Monthly Portfolio Report Strategy:
- Value estimates for all 3 properties
- Market statistics for each city
- Rental market comparisons
- Performance trends over time
I'll use caching efficiently and track API usage to minimize costs.
Integration Patterns
Real Estate CRM Integration
User: I have leads interested in Austin properties under $400K. Find suitable options and get market context.
Claude: I'll find suitable Austin properties and provide market context.
[Strategic search and analysis]
Austin Properties Under $400K:
- 5 properties found matching criteria
- Market context: Prices 15% below median
- Rental yields: 6.2-7.1% range
- Market trend: +5.8% appreciation
- Investment grade: Good entry opportunity
Ready for CRM integration with detailed property packets.
Reporting and Analytics
User: Generate a quarterly market report for my real estate clients covering Dallas-Fort Worth
Claude: I'll create a comprehensive DFW quarterly market report.

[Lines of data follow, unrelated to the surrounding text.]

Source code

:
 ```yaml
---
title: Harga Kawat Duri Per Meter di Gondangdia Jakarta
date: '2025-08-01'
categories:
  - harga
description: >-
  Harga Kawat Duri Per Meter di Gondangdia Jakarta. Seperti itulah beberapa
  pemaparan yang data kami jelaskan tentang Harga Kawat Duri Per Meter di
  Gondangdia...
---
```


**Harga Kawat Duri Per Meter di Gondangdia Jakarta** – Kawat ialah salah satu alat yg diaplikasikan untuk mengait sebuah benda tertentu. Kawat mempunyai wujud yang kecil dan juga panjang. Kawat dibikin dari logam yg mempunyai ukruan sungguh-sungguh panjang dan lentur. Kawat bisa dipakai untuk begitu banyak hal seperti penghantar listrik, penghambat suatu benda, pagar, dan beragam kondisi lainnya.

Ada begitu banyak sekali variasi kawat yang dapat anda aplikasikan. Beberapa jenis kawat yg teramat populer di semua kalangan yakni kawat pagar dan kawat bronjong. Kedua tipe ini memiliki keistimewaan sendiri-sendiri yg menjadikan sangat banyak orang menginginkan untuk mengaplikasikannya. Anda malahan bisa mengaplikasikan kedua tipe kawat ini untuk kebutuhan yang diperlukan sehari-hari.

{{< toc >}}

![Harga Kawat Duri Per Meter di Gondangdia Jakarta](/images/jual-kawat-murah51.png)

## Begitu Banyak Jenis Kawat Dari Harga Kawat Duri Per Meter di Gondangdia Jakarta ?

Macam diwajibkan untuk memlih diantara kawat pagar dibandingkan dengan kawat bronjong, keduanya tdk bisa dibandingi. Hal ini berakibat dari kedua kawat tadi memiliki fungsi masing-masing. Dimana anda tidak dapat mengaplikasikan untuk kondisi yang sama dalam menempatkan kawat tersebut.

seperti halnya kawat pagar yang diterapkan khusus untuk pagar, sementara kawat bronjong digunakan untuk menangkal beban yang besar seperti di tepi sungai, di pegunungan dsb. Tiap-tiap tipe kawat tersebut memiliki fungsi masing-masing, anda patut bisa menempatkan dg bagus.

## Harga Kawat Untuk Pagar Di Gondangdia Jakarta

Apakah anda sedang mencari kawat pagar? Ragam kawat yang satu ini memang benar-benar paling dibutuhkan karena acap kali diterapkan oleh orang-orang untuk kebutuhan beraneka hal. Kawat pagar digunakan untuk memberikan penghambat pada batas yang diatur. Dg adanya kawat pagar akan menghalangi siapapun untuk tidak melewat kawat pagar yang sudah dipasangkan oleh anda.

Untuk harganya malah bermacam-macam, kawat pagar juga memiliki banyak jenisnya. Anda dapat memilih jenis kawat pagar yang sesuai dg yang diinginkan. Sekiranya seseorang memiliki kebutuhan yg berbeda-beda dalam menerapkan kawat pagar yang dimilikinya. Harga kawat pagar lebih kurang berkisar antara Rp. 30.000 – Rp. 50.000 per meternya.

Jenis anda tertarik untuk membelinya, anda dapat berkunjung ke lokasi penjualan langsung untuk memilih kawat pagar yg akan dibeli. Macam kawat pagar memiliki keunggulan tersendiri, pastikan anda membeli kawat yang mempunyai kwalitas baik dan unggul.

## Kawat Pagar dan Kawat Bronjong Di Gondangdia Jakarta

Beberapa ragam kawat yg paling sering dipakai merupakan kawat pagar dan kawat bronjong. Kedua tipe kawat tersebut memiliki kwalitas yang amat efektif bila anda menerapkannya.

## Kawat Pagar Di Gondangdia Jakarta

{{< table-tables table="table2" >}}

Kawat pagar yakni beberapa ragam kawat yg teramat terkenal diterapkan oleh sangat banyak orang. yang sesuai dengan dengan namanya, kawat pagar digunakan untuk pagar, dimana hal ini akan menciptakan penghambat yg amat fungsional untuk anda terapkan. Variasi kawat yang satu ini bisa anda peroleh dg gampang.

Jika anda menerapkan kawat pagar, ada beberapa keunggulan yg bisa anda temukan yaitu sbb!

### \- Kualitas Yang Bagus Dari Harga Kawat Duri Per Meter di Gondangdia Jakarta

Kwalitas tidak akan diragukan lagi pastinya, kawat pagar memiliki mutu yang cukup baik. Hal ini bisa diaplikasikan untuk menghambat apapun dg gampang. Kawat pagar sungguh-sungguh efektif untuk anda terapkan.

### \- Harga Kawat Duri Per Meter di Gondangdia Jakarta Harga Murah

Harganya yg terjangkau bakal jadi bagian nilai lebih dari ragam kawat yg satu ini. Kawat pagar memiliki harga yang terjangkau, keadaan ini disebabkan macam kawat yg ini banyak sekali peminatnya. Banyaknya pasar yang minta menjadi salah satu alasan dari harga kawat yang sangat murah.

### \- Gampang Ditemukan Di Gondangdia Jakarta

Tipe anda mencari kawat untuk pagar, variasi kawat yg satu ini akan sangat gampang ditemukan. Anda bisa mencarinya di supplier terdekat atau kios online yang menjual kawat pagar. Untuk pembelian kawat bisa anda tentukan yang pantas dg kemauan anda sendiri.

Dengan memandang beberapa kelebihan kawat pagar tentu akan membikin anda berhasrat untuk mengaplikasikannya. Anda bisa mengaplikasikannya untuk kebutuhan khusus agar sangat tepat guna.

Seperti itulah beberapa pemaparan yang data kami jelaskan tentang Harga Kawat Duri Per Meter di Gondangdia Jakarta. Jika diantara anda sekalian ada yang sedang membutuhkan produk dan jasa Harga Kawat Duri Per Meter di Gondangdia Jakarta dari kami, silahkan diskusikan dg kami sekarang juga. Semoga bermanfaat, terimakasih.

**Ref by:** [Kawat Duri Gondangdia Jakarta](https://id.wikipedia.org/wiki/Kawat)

[Comprehensive data gathering using efficient API calls]
Q4 2024 Dallas-Fort Worth Market Report:
Executive Summary:
- Median home price: $425K (+4.2% QoQ)
- Average rent: $1,950/month (+8.1% QoQ)
- Inventory levels: 3.2 months supply
- Market velocity: 31 days average DOM
Detailed analysis with charts and comparable data ready for client presentation.
Best Practices Summary
Cost Optimization
- Leverage caching - Don't force refresh unnecessarily
- Batch related requests - Get comprehensive data efficiently
- Monitor usage - Track costs with
get_usage_stats
- Use mock API - For testing and development
- Set appropriate limits - Match your Rentcast plan
Performance Optimization
- Cache warming - Pre-load frequently accessed data
- Strategic timing - Respect rate limits
- Error handling - Graceful fallbacks to cached data
- Batch operations - Combine related searches
Data Management
- Regular cache maintenance - Clean expired entries
- Monitor cache hit rates - Optimize for efficiency
- Track API patterns - Understand usage trends
- Validate data freshness - Balance cost vs. accuracy
Security and Reliability
- Secure API key storage - Use environment variables
- Rate limit compliance - Avoid API suspensions
- Error monitoring - Track and resolve issues
- Backup strategies - Cache provides resilience
This comprehensive usage guide should help you maximize the value of the mcrentcast MCP server while minimizing costs and maintaining optimal performance.